GameServer multiple versions

Hi.
I’m trying to find a way that will result in deploying a new version of GameServer (C#) without downtime and less GameLift infra management (builds, fleets, queues etc) and also to be able to support multiple GameServer (and clients) versions in parallel, without launching a new set of GameLift infra (builds, fleets, queues etc).
This ideea consists in using the GameServer binary (server process) to load the required version code from a DLL.
The versioned DLLs will be stored in S3 together with a JSON index file. The advantage is that for a new version I just need to upload the new DLL to S3 and update the JSON index file, then the server process will pick up the changes and do the rest.

Actual flow:
When the GameServer EC2 instance launches, will start the 50 processes that will check-in with GameLift as part of the InitSDK and then will wait for a GameSession/onStartGameSession. The server process gets the version DLL that should load, from GameSession data and downloads it from S3. Then, the server process runs the onStartGameSession callback function. When ready to accept player connections, the server process calls ActivateGameSession() and waits for player connections.

Will this flow work?
Thank you.

Hi @Lucian_Gutu

Interesting idea. My hunch is that this shouldn’t be something used in production since this goes against any examples I’ve seen for large software development. However, I don’t see why this cannot be achieved.

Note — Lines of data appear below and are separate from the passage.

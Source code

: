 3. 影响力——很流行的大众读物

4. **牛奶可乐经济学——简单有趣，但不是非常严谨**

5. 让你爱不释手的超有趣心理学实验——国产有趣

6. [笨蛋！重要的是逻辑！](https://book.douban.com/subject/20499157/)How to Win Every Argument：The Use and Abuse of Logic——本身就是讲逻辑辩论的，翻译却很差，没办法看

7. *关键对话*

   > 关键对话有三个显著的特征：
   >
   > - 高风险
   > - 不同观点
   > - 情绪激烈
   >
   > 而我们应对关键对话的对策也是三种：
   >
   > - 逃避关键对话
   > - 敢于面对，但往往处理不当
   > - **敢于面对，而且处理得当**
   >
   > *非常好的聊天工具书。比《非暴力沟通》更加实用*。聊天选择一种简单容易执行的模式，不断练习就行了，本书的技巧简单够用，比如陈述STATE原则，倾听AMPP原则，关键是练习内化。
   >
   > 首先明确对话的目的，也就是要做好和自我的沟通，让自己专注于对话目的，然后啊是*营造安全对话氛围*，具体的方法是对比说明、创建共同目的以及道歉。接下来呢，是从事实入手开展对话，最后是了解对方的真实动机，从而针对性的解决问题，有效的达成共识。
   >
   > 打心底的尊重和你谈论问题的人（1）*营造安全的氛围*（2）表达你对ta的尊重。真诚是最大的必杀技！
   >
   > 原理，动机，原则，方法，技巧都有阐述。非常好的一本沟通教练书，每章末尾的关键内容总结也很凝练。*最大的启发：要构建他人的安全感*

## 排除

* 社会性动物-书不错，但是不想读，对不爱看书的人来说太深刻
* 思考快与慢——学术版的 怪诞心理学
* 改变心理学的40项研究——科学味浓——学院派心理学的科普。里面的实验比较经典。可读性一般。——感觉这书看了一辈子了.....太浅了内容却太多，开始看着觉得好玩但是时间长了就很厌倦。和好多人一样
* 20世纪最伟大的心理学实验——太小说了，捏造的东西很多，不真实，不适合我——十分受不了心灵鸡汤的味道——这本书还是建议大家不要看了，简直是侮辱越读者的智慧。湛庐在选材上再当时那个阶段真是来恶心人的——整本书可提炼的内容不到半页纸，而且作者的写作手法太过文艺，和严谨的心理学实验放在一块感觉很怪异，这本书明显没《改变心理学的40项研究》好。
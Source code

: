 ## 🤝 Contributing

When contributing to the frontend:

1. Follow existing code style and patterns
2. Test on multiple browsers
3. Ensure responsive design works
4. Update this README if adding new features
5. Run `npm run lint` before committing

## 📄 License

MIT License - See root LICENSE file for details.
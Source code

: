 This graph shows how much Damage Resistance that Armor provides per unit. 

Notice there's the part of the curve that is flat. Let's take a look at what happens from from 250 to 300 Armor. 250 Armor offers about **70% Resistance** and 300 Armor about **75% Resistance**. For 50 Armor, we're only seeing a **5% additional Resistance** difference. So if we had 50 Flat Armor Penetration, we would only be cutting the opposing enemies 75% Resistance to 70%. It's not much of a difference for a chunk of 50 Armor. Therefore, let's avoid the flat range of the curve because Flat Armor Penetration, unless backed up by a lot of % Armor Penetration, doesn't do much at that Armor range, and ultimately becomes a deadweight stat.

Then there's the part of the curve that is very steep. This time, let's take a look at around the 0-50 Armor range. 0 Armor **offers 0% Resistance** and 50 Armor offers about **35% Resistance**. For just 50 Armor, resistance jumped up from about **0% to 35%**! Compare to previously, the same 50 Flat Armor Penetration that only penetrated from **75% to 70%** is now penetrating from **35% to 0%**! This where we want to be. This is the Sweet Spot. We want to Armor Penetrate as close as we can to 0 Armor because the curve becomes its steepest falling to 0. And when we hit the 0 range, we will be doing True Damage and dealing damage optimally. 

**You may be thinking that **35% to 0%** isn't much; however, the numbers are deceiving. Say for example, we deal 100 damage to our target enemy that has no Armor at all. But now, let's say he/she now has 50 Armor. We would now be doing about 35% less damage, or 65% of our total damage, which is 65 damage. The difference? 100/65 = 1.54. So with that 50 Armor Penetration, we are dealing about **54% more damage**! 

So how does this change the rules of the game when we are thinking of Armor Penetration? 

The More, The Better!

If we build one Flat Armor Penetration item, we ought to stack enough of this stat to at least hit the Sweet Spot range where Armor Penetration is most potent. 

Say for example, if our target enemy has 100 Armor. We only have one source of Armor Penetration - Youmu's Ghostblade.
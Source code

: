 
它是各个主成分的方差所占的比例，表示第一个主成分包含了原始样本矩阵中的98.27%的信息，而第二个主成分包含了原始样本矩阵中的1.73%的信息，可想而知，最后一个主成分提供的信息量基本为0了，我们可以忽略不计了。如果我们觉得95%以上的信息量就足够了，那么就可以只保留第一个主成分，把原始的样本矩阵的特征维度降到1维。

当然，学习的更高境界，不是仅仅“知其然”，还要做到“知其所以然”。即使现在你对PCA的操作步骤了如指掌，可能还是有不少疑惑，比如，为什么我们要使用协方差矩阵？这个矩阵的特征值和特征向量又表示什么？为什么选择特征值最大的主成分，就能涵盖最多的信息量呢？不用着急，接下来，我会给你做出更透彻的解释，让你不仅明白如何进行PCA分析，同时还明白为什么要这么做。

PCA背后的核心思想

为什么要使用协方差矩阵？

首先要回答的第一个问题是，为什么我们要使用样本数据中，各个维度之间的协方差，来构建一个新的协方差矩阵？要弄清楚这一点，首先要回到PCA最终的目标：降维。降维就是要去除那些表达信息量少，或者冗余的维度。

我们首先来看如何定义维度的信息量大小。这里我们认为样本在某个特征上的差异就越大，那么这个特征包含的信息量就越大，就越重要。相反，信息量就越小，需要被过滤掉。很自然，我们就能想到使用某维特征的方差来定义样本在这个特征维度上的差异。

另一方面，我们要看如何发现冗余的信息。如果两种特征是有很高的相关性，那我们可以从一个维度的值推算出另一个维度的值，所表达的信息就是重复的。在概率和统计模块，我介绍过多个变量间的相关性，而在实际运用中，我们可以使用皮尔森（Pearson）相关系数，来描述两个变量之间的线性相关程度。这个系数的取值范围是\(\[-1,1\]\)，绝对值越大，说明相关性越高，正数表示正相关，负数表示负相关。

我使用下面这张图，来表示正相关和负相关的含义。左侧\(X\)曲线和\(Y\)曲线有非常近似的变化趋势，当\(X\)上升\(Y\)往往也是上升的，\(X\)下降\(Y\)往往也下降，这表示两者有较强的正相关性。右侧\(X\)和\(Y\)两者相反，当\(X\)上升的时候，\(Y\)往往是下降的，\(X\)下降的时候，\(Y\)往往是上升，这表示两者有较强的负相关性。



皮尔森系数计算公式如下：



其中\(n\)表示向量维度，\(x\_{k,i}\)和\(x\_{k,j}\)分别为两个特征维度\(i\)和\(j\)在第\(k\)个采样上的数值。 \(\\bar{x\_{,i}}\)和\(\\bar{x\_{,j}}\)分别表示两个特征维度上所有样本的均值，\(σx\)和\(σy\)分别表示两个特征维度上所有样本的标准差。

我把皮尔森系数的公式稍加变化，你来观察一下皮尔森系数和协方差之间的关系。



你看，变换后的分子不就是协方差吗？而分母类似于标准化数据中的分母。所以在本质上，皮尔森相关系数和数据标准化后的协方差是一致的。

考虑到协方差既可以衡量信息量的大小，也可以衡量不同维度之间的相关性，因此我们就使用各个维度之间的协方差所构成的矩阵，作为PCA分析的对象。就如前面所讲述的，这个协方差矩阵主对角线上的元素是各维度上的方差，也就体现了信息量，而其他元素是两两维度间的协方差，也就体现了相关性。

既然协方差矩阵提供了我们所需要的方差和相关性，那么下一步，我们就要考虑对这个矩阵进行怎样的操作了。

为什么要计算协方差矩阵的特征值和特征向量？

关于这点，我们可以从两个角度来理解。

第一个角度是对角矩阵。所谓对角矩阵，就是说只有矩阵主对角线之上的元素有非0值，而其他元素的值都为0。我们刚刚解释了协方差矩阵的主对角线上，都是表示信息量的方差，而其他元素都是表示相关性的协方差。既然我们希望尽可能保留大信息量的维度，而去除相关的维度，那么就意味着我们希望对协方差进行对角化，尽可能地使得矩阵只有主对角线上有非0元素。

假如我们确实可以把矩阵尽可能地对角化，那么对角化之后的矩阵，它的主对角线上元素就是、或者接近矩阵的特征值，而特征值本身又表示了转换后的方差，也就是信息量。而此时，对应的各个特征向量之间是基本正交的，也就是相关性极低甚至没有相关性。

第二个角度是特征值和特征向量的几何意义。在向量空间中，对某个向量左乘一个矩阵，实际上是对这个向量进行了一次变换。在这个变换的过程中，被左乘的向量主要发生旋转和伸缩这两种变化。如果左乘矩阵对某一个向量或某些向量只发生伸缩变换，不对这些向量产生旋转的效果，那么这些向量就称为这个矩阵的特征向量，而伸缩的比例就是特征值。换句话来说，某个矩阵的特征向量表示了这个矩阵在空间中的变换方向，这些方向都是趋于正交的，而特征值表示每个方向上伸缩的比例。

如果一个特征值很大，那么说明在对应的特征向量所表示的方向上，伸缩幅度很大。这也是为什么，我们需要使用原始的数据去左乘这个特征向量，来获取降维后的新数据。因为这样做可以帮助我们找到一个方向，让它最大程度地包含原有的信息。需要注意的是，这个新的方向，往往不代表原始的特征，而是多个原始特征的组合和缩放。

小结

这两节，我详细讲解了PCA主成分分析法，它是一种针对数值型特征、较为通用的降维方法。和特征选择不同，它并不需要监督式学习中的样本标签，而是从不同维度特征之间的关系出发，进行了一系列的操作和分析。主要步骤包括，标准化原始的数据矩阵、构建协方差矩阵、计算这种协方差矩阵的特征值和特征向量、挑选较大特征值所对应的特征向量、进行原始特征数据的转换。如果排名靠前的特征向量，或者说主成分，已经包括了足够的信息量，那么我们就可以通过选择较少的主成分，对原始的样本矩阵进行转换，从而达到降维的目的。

First and foremost, if you are just trying to speed up development iteration or testing different versions of build, then there is a workaround to replace the build directly on the instance. Here is a post on this: How to SSH to instance and replace build in-place to iterate quickly

If you are thinking about doing this in production, here are some thoughts that I have about this approach:

  1. You’ll probably want to cache the DLL and avoid downloading the same DLL twice. This is to save cost. However, this will certainly increase complexity. What happens if 2 processes start at the same time? Or if one process haven’t finished downloading and another process starts up requiring the DLL? You’ll need some orchestration and locking mechanism.
  2. Even if you apply caching on an instance level, every single instance will initiate at least 1 S3 download per version. Depends on the number of instances that you have, the sizes of the DLLs, and the cadence of your update, the S3 download cost may add up. See S3 pricing plan. This is a scalability concern.
  3. I’m curious to know why you think deploying new version of GameServer would cause downtime. The recommended practice is that, you create new fleets and put them in a new queue (easy if you have proper automation setup), then you swap the queue ARN in your backend service so that StartGameSessionPlacement/StartMatchmaking now calls the new queue with the new build. Is it possible that you are storing queue name in the client directly? If that’s the case then we’d recommending adding a backend service to proxy between clients and GameLift. Not only this gives your more flexibility like hotswapping queue ARN, there is also security improvement (i.e. you no longer need to store AWS credentials on the client and risk getting bad actors denying your GameLift access via excessive calls that triggers throttling). See example of game backend service: https://github.com/aws-samples/aws-gamelift-and-serverless-backend-sample. You can also use the GameLift Unity Plugin to create a backend within minutes: https://github.com/aws/amazon-gamelift-plugin-unity
1 Like

Hi.
Thank you for the reply. Valuable information in there. Didn’t know that you can replace the binary in an active fleet. I though that the GameLift Java service would complain and restart the instance.

1&2 Yes, a cache mechanism should be in place and only one time the DLL will be downloaded on an instance (with validation like SHA etc).

  1. Actually we are not changing the Queue arn. We are using the same Queue and just replacing/updating the fleets in that Queue. The client doesn’t have the information about Queue or anything GameLift related. The client is calling Lambdas for MatchMaking Start/Status/Stop.

The reason for the initial post was to explore other possibilities of doing A/B testing, blue-green/canary deployments, staged rollouts for GameServers in GameLift.

Got it, your setup sounds great. Please let us know how well it works if you decide to go with this approach :slight_smile:

You might already know this, but just leaving the more conventional alternatives here:

A/B testing wise, you can create 2 MM configurations with different queues containing different builds (it’s not advisable to put fleets with different builds in the same queue since you cannot guarantee % of distribution), and use lambda to randomly select a configuration to call StartMatchmaking.

Above can also be applied to staged rollouts, where your lambda would gradually dial down the MM configuration with the older build, and dial back up to rollback if issues occur with your new builds. If you setup autoscaling on your fleets correctly, your instances on the underutilized fleets should eventually be scaled in thus saving cost.

Regarding your comment for staged rollouts, do you have any example of the Lambda that will handle that? I’m curious how does the Lambda keeps track of the percentage and where does it get the info about the current MM configurations to send players to. I was thinking that a microservice will be better suited for this kind of task.

Auto scaling is configured together with a buffer to compensate for the slow instance start.
Thank you.

Either Lambda (serverless) or microservice (I assume you meant your own managed resources) would work here. I only mentioned Lambda because that’s what you said your clients are currently calling.

With lambda, if implementing the AB testing logic by ourselves, on top of my head, one way would be to create a hashing function for your player ids, for instance, hash to values uniformly distributed between 0 and 100 (example), and in your lambda environment variable, assign a THRESHOLD integer (e.g. 25): if the hash is greater than threshold, use logic A, if the hash is less than the threshold, use logic B.

If you want to use a managed solution within AWS, this could be helpful: A/B testing on AWS CloudFront with Lambda@Edge | by Lorenzo Nicora | buildit | Medium

1 Like

Great stuff. Appreciate your responses. Cheers!